Task goal: Wherever a line of the data contains "augmented", copy that line.

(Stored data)
☆ ☆ ☆ ☆ ☆

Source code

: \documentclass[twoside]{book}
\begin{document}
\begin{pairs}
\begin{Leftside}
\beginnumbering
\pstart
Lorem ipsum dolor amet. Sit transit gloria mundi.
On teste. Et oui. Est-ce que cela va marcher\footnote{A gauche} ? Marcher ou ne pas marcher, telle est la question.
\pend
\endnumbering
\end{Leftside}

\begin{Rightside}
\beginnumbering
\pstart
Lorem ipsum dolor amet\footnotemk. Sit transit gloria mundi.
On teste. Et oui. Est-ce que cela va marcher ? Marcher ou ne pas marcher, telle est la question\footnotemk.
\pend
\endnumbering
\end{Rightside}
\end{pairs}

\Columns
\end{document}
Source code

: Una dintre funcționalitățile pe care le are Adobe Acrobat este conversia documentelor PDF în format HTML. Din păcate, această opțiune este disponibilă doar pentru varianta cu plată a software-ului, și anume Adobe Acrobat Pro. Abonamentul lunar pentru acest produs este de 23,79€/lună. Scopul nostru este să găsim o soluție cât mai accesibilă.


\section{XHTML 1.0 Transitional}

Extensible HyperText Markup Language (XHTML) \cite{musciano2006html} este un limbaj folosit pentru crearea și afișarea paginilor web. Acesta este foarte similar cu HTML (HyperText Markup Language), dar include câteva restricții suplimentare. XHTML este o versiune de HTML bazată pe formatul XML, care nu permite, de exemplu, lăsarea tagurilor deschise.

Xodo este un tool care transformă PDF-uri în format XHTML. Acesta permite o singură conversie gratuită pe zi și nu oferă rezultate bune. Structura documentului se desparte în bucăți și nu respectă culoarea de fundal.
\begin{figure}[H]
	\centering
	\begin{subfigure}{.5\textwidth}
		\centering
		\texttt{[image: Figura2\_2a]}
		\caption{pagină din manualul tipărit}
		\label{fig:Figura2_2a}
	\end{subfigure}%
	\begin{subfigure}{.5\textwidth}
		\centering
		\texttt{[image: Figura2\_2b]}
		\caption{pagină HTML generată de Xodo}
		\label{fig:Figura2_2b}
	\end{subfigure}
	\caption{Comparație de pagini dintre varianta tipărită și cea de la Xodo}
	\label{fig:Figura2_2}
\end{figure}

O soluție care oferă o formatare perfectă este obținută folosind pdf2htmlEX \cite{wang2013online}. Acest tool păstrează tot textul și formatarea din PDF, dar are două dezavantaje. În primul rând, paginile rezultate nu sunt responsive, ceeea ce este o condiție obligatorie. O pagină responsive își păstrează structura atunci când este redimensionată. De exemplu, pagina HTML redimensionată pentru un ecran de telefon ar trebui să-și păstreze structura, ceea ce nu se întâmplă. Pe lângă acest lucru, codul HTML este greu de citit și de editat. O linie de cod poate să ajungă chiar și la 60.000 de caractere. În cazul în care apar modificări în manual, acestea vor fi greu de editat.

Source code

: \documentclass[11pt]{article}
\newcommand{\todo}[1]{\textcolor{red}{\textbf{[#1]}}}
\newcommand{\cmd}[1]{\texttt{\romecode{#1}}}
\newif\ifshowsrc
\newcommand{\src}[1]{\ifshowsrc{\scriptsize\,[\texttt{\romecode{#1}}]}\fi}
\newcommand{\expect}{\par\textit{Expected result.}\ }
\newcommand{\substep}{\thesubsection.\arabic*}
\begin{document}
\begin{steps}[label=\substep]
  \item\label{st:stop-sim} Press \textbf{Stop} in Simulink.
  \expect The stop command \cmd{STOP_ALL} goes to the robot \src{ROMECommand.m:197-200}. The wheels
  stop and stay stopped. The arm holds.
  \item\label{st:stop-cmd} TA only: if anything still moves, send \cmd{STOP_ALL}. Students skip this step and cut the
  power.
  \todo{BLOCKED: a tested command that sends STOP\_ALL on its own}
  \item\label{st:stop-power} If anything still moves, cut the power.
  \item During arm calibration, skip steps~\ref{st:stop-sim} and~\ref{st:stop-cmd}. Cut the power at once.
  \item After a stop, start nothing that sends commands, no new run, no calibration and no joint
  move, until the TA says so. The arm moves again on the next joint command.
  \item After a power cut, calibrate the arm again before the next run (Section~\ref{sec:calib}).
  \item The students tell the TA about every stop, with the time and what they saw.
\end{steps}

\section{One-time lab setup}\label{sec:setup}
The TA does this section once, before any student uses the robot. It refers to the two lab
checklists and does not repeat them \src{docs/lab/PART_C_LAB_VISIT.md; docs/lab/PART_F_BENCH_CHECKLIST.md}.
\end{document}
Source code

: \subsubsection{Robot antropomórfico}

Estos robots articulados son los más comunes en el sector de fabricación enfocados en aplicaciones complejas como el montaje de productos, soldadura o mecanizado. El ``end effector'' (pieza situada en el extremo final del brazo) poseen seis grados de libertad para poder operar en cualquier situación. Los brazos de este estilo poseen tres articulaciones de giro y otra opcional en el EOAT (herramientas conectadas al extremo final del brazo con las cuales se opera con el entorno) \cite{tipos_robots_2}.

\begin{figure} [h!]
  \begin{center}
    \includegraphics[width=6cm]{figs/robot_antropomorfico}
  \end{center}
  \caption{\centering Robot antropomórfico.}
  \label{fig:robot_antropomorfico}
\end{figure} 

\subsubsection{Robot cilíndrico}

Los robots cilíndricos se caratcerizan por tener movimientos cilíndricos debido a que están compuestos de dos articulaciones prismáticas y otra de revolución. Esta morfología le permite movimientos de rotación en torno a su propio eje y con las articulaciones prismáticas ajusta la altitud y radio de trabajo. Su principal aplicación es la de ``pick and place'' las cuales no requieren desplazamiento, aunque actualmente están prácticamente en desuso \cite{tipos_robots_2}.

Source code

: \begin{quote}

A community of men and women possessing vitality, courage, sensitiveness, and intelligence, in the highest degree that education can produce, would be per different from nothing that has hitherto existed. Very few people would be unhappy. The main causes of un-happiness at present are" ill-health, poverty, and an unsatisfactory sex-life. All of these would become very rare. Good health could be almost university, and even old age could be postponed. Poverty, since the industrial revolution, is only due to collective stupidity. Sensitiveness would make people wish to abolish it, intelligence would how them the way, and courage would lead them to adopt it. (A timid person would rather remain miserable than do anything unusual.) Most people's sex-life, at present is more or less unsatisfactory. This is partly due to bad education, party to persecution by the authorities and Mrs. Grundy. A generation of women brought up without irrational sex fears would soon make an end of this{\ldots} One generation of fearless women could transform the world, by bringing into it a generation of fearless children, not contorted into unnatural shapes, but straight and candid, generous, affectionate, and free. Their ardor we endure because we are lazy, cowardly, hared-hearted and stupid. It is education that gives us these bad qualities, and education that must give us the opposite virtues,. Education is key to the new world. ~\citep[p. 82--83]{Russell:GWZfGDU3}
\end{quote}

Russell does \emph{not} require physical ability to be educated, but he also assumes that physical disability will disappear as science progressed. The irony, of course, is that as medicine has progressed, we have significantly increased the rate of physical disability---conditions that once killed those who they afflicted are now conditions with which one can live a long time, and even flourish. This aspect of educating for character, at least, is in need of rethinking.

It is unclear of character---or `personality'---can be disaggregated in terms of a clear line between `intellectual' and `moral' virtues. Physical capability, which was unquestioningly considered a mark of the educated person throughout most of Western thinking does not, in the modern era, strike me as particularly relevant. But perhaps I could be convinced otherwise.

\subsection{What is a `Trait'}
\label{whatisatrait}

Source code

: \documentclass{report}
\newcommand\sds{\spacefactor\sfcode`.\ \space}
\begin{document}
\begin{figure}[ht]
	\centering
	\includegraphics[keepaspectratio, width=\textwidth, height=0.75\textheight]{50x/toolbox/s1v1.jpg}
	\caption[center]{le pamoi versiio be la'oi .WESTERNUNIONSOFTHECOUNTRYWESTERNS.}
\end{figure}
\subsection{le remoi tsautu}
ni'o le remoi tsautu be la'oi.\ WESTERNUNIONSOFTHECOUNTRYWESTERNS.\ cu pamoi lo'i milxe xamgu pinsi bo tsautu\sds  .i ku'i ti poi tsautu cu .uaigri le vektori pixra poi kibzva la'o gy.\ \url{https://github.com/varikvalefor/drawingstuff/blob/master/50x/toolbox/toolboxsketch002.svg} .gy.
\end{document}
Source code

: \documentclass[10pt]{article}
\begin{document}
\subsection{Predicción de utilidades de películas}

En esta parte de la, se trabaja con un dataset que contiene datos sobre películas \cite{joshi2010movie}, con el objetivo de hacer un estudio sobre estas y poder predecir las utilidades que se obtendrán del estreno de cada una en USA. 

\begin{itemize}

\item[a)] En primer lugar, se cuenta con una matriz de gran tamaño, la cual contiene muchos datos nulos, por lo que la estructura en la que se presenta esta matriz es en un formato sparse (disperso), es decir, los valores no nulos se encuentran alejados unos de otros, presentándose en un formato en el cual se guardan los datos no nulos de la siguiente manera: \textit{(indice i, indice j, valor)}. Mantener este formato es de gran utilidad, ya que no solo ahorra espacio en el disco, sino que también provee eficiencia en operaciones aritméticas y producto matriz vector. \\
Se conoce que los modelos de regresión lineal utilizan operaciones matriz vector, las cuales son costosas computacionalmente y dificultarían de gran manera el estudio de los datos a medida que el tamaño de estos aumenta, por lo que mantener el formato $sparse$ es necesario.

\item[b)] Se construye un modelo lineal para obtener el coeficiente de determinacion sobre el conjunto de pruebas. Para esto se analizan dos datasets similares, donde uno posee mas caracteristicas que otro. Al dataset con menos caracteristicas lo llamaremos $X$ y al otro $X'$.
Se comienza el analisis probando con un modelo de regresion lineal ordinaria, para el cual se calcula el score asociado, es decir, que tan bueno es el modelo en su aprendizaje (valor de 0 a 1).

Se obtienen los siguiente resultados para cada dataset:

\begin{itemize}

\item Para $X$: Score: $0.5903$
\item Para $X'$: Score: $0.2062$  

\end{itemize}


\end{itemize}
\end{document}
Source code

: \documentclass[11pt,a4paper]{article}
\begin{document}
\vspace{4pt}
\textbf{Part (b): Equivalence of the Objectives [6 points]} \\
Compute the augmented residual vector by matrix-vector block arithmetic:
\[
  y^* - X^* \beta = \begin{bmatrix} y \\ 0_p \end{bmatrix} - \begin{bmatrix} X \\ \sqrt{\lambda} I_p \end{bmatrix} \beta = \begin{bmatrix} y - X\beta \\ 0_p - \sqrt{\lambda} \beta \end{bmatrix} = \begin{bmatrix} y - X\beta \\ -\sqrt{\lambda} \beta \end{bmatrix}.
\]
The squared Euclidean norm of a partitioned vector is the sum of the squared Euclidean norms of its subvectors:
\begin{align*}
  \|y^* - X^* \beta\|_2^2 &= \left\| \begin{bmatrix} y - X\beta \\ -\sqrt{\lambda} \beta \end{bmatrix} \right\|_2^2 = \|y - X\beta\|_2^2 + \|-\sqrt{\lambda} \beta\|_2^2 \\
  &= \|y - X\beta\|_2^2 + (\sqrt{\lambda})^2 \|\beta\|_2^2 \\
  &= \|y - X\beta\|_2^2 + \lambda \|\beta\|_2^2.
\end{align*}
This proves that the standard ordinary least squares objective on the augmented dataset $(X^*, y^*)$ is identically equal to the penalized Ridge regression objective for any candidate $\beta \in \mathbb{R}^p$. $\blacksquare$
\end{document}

☆ ☆ ☆ ☆ ☆

Solved exercise:
Compute the augmented residual vector by matrix-vector block arithmetic:
This proves that the standard ordinary least squares objective on the augmented dataset $(X^*, y^*)$ is identically equal to the penalized Ridge regression objective for any candidate $\beta \in \mathbb{R}^p$. $\blacksquare$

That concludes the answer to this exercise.